**Exercise goal:**
Which of the lines in the records below hold the string "Game"? Copy every one of them.

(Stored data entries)
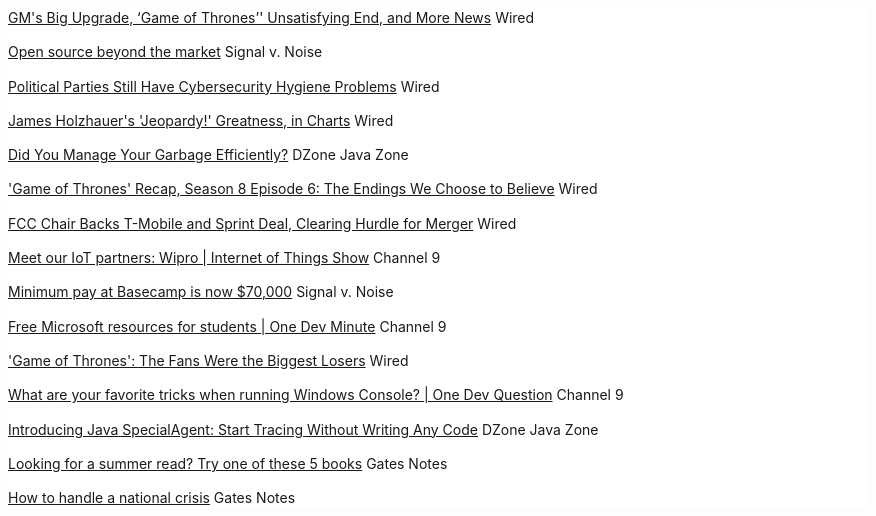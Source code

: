 [GM's Big Upgrade, ‘Game of Thrones’' Unsatisfying End, and More News](https://www.wired.com/story/gm-new-computer-game-of-thrones-finale/)
Wired

[Open source beyond the market](https://m.signalvnoise.com/?p=11589)
Signal v. Noise

[Political Parties Still Have Cybersecurity Hygiene Problems](https://www.wired.com/story/political-parties-cybersecurity-hygiene-problems/)
Wired

[James Holzhauer's 'Jeopardy!' Greatness, in Charts](https://www.wired.com/story/james-holzhauer-jeopardy-greatness-charts/)
Wired

[Did You Manage Your Garbage Efficiently?](https://dzone.com/articles/did-you-manage-your-garbage-efficiently?utm_medium=feed&utm_source=feedpress.me&utm_campaign=Feed%3A+dzone%2Fjava)
DZone Java Zone

['Game of Thrones' Recap, Season 8 Episode 6: The Endings We Choose to Believe](https://www.wired.com/story/game-of-thrones-recap-s8-e6/)
Wired

[FCC Chair Backs T-Mobile and Sprint Deal, Clearing Hurdle for Merger](https://www.wired.com/story/fcc-chair-backs-sprintt-mobile-merger-clearing-hurdle/)
Wired

[Meet our IoT partners: Wipro | Internet of Things Show](https://channel9.msdn.com/Shows/Internet-of-Things-Show/Meet-our-IoT-partners-Wipro)
Channel 9

[Minimum pay at Basecamp is now $70,000](https://m.signalvnoise.com/?p=11586)
Signal v. Noise

[Free Microsoft resources for students | One Dev Minute](https://channel9.msdn.com/Blogs/One-Dev-Minute/Free-Microsoft-resources-for-students--One-Dev-Minute)
Channel 9

['Game of Thrones': The Fans Were the Biggest Losers](https://www.wired.com/story/game-of-thrones-finale-disappointment/)
Wired

[What are your favorite tricks when running Windows Console? | One Dev Question](https://channel9.msdn.com/Blogs/One-Dev-Minute/What-are-your-favorite-tricks-when-running-Windows-Console--One-Dev-Question)
Channel 9

[Introducing Java SpecialAgent: Start Tracing Without Writing Any Code](https://dzone.com/articles/introducing-java-specialagent-start-tracing-withou?utm_medium=feed&utm_source=feedpress.me&utm_campaign=Feed%3A+dzone%2Fjava)
DZone Java Zone

[Looking for a summer read? Try one of these 5 books](https://www.gatesnotes.com/About-Bill-Gates/Summer-Books-2019)
Gates Notes

[How to handle a national crisis](https://www.gatesnotes.com/Books/Upheaval)
Gates Notes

**Solution to the exercise:**
: [GM's Big Upgrade, ‘Game of Thrones’' Unsatisfying End, and More News](https://www.wired.com/story/gm-new-computer-game-of-thrones-finale/)
['Game of Thrones' Recap, Season 8 Episode 6: The Endings We Choose to Believe](https://www.wired.com/story/game-of-thrones-recap-s8-e6/)
['Game of Thrones': The Fans Were the Biggest Losers](https://www.wired.com/story/game-of-thrones-finale-disappointment/)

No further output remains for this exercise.